## WORK TO COMPLETE
Could every line of the data be copied out once more, exactly?

## EXCERPTED RECORDS

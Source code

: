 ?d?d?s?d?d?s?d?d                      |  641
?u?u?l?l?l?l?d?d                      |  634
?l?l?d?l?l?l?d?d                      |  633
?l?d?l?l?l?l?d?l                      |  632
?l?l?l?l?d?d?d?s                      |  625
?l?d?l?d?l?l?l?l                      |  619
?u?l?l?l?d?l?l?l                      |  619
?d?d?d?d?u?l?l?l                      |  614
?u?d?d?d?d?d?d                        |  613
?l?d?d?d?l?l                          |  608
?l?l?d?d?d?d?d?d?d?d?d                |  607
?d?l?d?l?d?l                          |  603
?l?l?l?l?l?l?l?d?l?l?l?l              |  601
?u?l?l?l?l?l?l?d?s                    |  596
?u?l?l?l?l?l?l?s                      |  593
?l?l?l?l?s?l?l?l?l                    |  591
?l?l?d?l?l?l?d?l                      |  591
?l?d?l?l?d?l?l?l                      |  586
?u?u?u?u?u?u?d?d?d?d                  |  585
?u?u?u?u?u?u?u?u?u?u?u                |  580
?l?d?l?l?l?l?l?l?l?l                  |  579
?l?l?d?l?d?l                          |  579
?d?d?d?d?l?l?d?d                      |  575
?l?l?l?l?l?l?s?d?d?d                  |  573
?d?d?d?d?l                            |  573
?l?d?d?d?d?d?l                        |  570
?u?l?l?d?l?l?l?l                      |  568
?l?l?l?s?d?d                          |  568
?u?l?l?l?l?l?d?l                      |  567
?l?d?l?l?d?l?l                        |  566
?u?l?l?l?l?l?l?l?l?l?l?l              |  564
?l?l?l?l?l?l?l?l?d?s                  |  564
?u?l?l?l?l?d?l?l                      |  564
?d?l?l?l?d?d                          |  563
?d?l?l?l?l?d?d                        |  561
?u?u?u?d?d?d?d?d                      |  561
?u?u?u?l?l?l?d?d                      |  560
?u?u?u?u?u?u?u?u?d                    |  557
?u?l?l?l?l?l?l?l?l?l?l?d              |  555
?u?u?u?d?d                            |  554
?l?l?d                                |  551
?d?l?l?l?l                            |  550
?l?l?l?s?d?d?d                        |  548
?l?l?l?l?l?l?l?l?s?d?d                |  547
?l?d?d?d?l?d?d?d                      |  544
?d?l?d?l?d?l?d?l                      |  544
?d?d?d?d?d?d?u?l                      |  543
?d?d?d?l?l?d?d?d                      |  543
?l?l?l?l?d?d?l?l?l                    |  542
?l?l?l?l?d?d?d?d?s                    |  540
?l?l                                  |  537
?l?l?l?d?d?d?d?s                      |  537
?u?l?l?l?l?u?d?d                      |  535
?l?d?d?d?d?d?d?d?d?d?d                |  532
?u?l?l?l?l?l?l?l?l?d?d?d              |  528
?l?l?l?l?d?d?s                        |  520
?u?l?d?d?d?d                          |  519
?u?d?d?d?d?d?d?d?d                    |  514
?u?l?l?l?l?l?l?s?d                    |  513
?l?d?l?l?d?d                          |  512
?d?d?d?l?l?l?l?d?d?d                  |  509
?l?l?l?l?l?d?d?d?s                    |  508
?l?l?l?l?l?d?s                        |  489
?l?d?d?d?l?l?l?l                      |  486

## RESPONSE AREA
Source code

: ?d?d?s?d?d?s?d?d                      |  641
?u?u?l?l?l?l?d?d                      |  634
?l?l?d?l?l?l?d?d                      |  633
?l?d?l?l?l?l?d?l                      |  632
?l?l?l?l?d?d?d?s                      |  625
?l?d?l?d?l?l?l?l                      |  619
?u?l?l?l?d?l?l?l                      |  619
?d?d?d?d?u?l?l?l                      |  614
?u?d?d?d?d?d?d                        |  613
?l?d?d?d?l?l                          |  608
?l?l?d?d?d?d?d?d?d?d?d                |  607
?d?l?d?l?d?l                          |  603
?l?l?l?l?l?l?l?d?l?l?l?l              |  601
?u?l?l?l?l?l?l?d?s                    |  596
?u?l?l?l?l?l?l?s                      |  593
?l?l?l?l?s?l?l?l?l                    |  591
?l?l?d?l?l?l?d?l                      |  591
?l?d?l?l?d?l?l?l                      |  586
?u?u?u?u?u?u?d?d?d?d                  |  585
?u?u?u?u?u?u?u?u?u?u?u                |  580
?l?d?l?l?l?l?l?l?l?l                  |  579
?l?l?d?l?d?l                          |  579
?d?d?d?d?l?l?d?d                      |  575
?l?l?l?l?l?l?s?d?d?d                  |  573
?d?d?d?d?l                            |  573
?l?d?d?d?d?d?l                        |  570
?u?l?l?d?l?l?l?l                      |  568
?l?l?l?s?d?d                          |  568
?u?l?l?l?l?l?d?l                      |  567
?l?d?l?l?d?l?l                        |  566
?u?l?l?l?l?l?l?l?l?l?l?l              |  564
?l?l?l?l?l?l?l?l?d?s                  |  564
?u?l?l?l?l?d?l?l                      |  564
?d?l?l?l?d?d                          |  563
?d?l?l?l?l?d?d                        |  561
?u?u?u?d?d?d?d?d                      |  561
?u?u?u?l?l?l?d?d                      |  560
?u?u?u?u?u?u?u?u?d                    |  557
?u?l?l?l?l?l?l?l?l?l?l?d              |  555
?u?u?u?d?d                            |  554
?l?l?d                                |  551
?d?l?l?l?l                            |  550
?l?l?l?s?d?d?d                        |  548
?l?l?l?l?l?l?l?l?s?d?d                |  547
?l?d?d?d?l?d?d?d                      |  544
?d?l?d?l?d?l?d?l                      |  544
?d?d?d?d?d?d?u?l                      |  543
?d?d?d?l?l?d?d?d                      |  543
?l?l?l?l?d?d?l?l?l                    |  542
?l?l?l?l?d?d?d?d?s                    |  540
?l?l                                  |  537
?l?l?l?d?d?d?d?s                      |  537
?u?l?l?l?l?u?d?d                      |  535
?l?d?d?d?d?d?d?d?d?d?d                |  532
?u?l?l?l?l?l?l?l?l?d?d?d              |  528
?l?l?l?l?d?d?s                        |  520
?u?l?d?d?d?d                          |  519
?u?d?d?d?d?d?d?d?d                    |  514
?u?l?l?l?l?l?l?s?d                    |  513
?l?d?l?l?d?d                          |  512
?d?d?d?l?l?l?l?d?d?d                  |  509
?l?l?l?l?l?d?d?d?s                    |  508
?l?l?l?l?l?d?s                        |  489
?l?d?d?d?l?l?l?l                      |  486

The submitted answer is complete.